Among the lines below, how many carry the string "gilt"? Reply with a number and nothing else.

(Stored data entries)
○ ○ ○ ○ ○ ○ ○
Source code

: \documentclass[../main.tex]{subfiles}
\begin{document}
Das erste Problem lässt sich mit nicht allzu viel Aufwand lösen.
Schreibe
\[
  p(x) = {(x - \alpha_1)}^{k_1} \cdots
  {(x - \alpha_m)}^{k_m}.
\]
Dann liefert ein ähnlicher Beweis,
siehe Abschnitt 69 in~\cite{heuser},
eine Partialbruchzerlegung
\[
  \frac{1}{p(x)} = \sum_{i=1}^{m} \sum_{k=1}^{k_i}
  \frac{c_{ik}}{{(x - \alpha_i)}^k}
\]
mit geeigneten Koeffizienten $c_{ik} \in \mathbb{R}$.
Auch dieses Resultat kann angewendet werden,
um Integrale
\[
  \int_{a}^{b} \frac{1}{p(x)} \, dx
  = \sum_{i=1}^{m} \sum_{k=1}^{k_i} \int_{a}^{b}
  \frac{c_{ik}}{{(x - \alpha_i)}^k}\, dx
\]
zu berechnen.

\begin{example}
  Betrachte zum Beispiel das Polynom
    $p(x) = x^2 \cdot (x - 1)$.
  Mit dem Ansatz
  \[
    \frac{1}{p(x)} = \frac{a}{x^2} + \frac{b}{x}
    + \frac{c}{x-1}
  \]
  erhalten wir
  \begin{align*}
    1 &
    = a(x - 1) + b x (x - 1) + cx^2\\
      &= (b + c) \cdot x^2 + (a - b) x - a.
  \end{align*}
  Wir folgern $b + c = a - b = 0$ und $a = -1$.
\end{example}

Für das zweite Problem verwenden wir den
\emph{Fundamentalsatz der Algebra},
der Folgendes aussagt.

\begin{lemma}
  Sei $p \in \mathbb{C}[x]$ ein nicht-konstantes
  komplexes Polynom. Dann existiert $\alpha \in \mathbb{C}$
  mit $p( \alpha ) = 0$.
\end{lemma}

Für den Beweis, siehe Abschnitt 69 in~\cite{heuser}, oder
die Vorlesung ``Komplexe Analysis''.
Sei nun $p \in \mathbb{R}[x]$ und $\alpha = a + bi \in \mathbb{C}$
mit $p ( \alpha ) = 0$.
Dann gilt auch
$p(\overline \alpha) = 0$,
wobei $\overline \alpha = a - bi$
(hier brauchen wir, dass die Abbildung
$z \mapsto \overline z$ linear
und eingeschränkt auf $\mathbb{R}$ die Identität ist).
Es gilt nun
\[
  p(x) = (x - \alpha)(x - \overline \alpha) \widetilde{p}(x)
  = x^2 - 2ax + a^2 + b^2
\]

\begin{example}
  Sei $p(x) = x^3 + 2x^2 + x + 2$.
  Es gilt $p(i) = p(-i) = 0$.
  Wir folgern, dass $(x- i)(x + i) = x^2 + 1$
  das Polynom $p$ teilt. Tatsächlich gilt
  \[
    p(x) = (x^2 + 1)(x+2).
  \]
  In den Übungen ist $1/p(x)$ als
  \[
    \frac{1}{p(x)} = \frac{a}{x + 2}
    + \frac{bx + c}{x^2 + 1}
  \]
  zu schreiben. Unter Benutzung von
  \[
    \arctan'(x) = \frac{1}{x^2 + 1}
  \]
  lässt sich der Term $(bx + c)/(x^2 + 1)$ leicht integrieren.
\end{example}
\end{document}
○ ○ ○ ○ ○ ○ ○
### Solution for this exercise
4